DESCRIPTION OF THE TASK: What follows is a set of records. Repeat them word for word.

--- START ---

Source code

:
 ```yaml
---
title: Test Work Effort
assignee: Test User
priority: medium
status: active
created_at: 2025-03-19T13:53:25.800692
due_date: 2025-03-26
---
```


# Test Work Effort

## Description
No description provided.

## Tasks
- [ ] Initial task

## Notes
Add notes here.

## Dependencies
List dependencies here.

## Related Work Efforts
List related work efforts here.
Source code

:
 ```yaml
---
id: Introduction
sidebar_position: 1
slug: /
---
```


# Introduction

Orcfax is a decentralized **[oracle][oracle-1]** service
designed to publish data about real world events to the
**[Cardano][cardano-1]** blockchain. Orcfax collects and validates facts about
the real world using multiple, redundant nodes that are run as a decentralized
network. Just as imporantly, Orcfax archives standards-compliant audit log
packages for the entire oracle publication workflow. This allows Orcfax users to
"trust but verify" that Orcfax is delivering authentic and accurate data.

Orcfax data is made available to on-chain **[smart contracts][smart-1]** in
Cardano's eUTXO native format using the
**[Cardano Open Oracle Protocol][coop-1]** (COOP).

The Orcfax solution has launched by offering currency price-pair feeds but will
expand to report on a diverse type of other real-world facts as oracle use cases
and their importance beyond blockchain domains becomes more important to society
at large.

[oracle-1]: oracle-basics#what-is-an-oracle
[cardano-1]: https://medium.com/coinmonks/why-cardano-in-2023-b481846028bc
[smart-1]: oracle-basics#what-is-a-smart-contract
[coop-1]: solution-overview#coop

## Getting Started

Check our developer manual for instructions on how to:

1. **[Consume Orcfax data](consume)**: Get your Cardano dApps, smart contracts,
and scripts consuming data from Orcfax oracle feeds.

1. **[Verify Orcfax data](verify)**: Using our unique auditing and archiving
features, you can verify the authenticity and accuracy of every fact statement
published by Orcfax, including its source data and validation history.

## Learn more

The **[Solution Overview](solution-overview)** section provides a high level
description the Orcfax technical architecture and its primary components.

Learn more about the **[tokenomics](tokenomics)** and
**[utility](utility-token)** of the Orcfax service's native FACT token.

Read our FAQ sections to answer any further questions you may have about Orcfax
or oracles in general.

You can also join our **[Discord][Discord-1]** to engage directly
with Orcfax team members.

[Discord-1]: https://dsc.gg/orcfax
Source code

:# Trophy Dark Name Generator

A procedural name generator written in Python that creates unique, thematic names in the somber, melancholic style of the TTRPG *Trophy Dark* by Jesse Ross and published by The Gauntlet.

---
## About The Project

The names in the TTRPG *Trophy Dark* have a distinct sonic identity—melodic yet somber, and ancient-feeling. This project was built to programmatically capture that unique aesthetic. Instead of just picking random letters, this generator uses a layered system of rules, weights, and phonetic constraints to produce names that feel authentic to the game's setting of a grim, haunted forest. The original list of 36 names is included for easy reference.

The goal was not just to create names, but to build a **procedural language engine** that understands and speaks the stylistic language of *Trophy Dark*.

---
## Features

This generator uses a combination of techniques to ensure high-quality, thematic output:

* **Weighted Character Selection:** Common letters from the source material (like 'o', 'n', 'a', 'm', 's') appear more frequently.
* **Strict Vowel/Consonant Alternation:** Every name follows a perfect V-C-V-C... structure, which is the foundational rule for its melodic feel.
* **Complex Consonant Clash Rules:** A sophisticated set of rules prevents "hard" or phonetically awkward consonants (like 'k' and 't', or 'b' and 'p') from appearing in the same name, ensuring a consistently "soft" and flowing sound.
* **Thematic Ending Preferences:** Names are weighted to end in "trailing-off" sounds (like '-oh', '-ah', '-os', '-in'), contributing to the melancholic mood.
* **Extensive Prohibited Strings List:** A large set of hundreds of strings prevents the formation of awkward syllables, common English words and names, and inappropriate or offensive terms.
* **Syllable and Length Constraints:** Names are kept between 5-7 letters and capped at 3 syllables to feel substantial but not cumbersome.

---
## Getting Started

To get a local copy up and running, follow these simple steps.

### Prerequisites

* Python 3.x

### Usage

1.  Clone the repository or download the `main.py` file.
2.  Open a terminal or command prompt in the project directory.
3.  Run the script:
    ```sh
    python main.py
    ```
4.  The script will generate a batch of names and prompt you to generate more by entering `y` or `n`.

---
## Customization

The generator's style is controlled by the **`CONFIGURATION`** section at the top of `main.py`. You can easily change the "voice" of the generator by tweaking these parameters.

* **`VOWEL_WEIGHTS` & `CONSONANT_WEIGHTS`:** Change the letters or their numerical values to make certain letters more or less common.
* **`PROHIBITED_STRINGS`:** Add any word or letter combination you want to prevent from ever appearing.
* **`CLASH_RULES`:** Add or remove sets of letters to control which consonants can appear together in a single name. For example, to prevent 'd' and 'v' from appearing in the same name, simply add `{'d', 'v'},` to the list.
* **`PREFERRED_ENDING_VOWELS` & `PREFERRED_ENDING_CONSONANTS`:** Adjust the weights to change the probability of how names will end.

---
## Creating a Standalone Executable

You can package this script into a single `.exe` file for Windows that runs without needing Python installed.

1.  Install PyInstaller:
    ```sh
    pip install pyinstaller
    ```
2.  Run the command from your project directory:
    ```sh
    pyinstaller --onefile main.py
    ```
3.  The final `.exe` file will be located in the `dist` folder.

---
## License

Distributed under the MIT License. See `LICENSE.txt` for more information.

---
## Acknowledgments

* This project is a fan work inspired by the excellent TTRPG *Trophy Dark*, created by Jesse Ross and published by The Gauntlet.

--- END ---

TASK RESPONSE:
Source code

:
 ```yaml
---
title: Test Work Effort
assignee: Test User
priority: medium
status: active
created_at: 2025-03-19T13:53:25.800692
due_date: 2025-03-26
---
```


# Test Work Effort

## Description
No description provided.

## Tasks
- [ ] Initial task

## Notes
Add notes here.

## Dependencies
List dependencies here.

## Related Work Efforts
List related work efforts here.
Source code

:
 ```yaml
---
id: Introduction
sidebar_position: 1
slug: /
---
```


# Introduction

Orcfax is a decentralized **[oracle][oracle-1]** service
designed to publish data about real world events to the
**[Cardano][cardano-1]** blockchain. Orcfax collects and validates facts about
the real world using multiple, redundant nodes that are run as a decentralized
network. Just as imporantly, Orcfax archives standards-compliant audit log
packages for the entire oracle publication workflow. This allows Orcfax users to
"trust but verify" that Orcfax is delivering authentic and accurate data.

Orcfax data is made available to on-chain **[smart contracts][smart-1]** in
Cardano's eUTXO native format using the
**[Cardano Open Oracle Protocol][coop-1]** (COOP).

The Orcfax solution has launched by offering currency price-pair feeds but will
expand to report on a diverse type of other real-world facts as oracle use cases
and their importance beyond blockchain domains becomes more important to society
at large.

[oracle-1]: oracle-basics#what-is-an-oracle
[cardano-1]: https://medium.com/coinmonks/why-cardano-in-2023-b481846028bc
[smart-1]: oracle-basics#what-is-a-smart-contract
[coop-1]: solution-overview#coop

## Getting Started

Check our developer manual for instructions on how to:

1. **[Consume Orcfax data](consume)**: Get your Cardano dApps, smart contracts,
and scripts consuming data from Orcfax oracle feeds.

1. **[Verify Orcfax data](verify)**: Using our unique auditing and archiving
features, you can verify the authenticity and accuracy of every fact statement
published by Orcfax, including its source data and validation history.

## Learn more

The **[Solution Overview](solution-overview)** section provides a high level
description the Orcfax technical architecture and its primary components.

Learn more about the **[tokenomics](tokenomics)** and
**[utility](utility-token)** of the Orcfax service's native FACT token.

Read our FAQ sections to answer any further questions you may have about Orcfax
or oracles in general.

You can also join our **[Discord][Discord-1]** to engage directly
with Orcfax team members.

[Discord-1]: https://dsc.gg/orcfax
Source code

:# Trophy Dark Name Generator

A procedural name generator written in Python that creates unique, thematic names in the somber, melancholic style of the TTRPG *Trophy Dark* by Jesse Ross and published by The Gauntlet.

---
## About The Project

The names in the TTRPG *Trophy Dark* have a distinct sonic identity—melodic yet somber, and ancient-feeling. This project was built to programmatically capture that unique aesthetic. Instead of just picking random letters, this generator uses a layered system of rules, weights, and phonetic constraints to produce names that feel authentic to the game's setting of a grim, haunted forest. The original list of 36 names is included for easy reference.

The goal was not just to create names, but to build a **procedural language engine** that understands and speaks the stylistic language of *Trophy Dark*.

---
## Features

This generator uses a combination of techniques to ensure high-quality, thematic output:

* **Weighted Character Selection:** Common letters from the source material (like 'o', 'n', 'a', 'm', 's') appear more frequently.
* **Strict Vowel/Consonant Alternation:** Every name follows a perfect V-C-V-C... structure, which is the foundational rule for its melodic feel.
* **Complex Consonant Clash Rules:** A sophisticated set of rules prevents "hard" or phonetically awkward consonants (like 'k' and 't', or 'b' and 'p') from appearing in the same name, ensuring a consistently "soft" and flowing sound.
* **Thematic Ending Preferences:** Names are weighted to end in "trailing-off" sounds (like '-oh', '-ah', '-os', '-in'), contributing to the melancholic mood.
* **Extensive Prohibited Strings List:** A large set of hundreds of strings prevents the formation of awkward syllables, common English words and names, and inappropriate or offensive terms.
* **Syllable and Length Constraints:** Names are kept between 5-7 letters and capped at 3 syllables to feel substantial but not cumbersome.

---
## Getting Started

To get a local copy up and running, follow these simple steps.

### Prerequisites

* Python 3.x

### Usage

1.  Clone the repository or download the `main.py` file.
2.  Open a terminal or command prompt in the project directory.
3.  Run the script:
    ```sh
    python main.py
    ```
4.  The script will generate a batch of names and prompt you to generate more by entering `y` or `n`.

---
## Customization

The generator's style is controlled by the **`CONFIGURATION`** section at the top of `main.py`. You can easily change the "voice" of the generator by tweaking these parameters.

* **`VOWEL_WEIGHTS` & `CONSONANT_WEIGHTS`:** Change the letters or their numerical values to make certain letters more or less common.
* **`PROHIBITED_STRINGS`:** Add any word or letter combination you want to prevent from ever appearing.
* **`CLASH_RULES`:** Add or remove sets of letters to control which consonants can appear together in a single name. For example, to prevent 'd' and 'v' from appearing in the same name, simply add `{'d', 'v'},` to the list.
* **`PREFERRED_ENDING_VOWELS` & `PREFERRED_ENDING_CONSONANTS`:** Adjust the weights to change the probability of how names will end.

---
## Creating a Standalone Executable

You can package this script into a single `.exe` file for Windows that runs without needing Python installed.

1.  Install PyInstaller:
    ```sh
    pip install pyinstaller
    ```
2.  Run the command from your project directory:
    ```sh
    pyinstaller --onefile main.py
    ```
3.  The final `.exe` file will be located in the `dist` folder.

---
## License

Distributed under the MIT License. See `LICENSE.txt` for more information.

---
## Acknowledgments

* This project is a fan work inspired by the excellent TTRPG *Trophy Dark*, created by Jesse Ross and published by The Gauntlet.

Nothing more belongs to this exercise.